--- START ---
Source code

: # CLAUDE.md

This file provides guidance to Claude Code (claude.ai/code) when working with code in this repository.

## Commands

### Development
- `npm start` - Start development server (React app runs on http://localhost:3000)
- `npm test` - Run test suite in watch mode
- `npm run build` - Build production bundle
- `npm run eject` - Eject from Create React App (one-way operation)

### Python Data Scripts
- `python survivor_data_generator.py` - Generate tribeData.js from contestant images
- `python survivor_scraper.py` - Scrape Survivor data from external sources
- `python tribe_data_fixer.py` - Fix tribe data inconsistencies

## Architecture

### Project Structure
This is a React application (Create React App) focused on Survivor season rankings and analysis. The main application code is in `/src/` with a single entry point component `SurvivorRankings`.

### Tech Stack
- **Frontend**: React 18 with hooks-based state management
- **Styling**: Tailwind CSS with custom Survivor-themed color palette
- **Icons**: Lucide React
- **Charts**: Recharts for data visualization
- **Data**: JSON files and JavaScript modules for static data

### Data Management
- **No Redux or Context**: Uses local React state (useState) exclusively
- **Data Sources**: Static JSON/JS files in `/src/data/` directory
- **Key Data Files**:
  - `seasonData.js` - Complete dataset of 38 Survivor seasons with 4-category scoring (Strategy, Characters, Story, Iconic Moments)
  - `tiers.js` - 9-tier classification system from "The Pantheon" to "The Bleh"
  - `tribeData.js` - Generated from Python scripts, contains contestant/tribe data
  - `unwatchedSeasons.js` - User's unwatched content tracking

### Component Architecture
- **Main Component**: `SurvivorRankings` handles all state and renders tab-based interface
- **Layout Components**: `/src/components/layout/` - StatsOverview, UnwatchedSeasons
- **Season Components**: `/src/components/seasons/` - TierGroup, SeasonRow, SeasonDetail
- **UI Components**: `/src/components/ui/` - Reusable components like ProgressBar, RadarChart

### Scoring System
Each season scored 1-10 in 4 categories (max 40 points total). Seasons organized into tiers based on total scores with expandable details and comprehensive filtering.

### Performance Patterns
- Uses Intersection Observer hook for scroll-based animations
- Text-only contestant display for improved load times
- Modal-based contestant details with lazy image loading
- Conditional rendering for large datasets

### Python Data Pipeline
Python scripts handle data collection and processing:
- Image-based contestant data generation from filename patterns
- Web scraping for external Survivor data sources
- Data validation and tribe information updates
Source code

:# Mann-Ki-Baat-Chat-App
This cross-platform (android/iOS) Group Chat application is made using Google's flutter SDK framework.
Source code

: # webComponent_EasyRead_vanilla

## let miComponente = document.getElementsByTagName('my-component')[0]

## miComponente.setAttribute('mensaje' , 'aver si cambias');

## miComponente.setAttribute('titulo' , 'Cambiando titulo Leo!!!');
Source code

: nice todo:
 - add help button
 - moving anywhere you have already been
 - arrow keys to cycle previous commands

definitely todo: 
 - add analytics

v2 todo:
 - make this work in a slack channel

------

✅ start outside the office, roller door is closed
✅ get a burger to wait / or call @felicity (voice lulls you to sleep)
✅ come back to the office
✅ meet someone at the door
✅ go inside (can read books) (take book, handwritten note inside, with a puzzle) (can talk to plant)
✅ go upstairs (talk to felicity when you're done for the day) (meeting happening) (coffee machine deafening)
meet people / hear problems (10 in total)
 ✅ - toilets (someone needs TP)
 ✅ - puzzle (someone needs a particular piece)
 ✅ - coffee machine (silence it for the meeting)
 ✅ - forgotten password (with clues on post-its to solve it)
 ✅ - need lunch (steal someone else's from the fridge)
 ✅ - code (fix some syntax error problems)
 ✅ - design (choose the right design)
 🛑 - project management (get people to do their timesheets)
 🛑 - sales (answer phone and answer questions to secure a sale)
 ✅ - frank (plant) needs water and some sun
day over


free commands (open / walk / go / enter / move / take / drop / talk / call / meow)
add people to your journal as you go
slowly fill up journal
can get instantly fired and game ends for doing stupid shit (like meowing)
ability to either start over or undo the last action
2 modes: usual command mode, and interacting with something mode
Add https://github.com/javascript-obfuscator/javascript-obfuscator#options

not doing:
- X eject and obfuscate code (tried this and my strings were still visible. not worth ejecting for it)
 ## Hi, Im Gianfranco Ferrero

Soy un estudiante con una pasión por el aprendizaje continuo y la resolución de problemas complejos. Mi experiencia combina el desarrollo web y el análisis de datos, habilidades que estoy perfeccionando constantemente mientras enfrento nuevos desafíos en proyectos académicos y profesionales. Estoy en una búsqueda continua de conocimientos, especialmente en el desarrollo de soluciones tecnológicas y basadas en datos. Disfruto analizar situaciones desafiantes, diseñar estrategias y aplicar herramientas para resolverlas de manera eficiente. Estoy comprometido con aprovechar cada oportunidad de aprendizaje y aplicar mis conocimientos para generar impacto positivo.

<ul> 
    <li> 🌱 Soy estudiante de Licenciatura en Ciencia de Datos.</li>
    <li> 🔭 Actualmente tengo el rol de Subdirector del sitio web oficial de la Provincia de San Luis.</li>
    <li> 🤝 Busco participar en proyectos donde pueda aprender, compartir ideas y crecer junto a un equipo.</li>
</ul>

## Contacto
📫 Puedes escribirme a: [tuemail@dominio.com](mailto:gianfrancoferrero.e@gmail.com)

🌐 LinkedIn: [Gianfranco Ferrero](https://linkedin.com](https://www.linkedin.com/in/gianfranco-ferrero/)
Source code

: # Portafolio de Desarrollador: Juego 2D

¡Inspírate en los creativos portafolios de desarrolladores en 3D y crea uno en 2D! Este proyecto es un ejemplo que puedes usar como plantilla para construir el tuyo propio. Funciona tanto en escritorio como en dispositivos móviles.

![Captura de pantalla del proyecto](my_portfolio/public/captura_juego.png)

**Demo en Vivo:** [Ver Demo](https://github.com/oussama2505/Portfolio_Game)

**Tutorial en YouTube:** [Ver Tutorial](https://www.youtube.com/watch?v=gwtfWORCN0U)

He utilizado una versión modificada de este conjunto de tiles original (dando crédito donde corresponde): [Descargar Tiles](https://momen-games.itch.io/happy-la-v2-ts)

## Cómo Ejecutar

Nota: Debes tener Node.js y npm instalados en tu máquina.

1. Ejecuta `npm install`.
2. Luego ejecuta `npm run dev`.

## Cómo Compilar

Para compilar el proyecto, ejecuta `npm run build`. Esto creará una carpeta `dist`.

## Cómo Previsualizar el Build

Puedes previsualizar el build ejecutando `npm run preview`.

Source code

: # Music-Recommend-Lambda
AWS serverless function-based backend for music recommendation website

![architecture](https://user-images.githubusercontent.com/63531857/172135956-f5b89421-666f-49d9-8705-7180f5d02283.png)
--- END ---
▸ WHAT YOU ARE ASKED TO DO:
Only one stretch of the records above is wanted: the lines between the one holding "- Image-based contestant" and the one holding "talk to plant)", inclusive, reproduced exactly.

▸ COMPLETED TASK:
- Image-based contestant data generation from filename patterns
- Web scraping for external Survivor data sources
- Data validation and tribe information updates
Source code

:# Mann-Ki-Baat-Chat-App
This cross-platform (android/iOS) Group Chat application is made using Google's flutter SDK framework.
Source code

: # webComponent_EasyRead_vanilla

## let miComponente = document.getElementsByTagName('my-component')[0]

## miComponente.setAttribute('mensaje' , 'aver si cambias');

## miComponente.setAttribute('titulo' , 'Cambiando titulo Leo!!!');
Source code

: nice todo:
 - add help button
 - moving anywhere you have already been
 - arrow keys to cycle previous commands

definitely todo: 
 - add analytics

v2 todo:
 - make this work in a slack channel

------

✅ start outside the office, roller door is closed
✅ get a burger to wait / or call @felicity (voice lulls you to sleep)
✅ come back to the office
✅ meet someone at the door
✅ go inside (can read books) (take book, handwritten note inside, with a puzzle) (can talk to plant)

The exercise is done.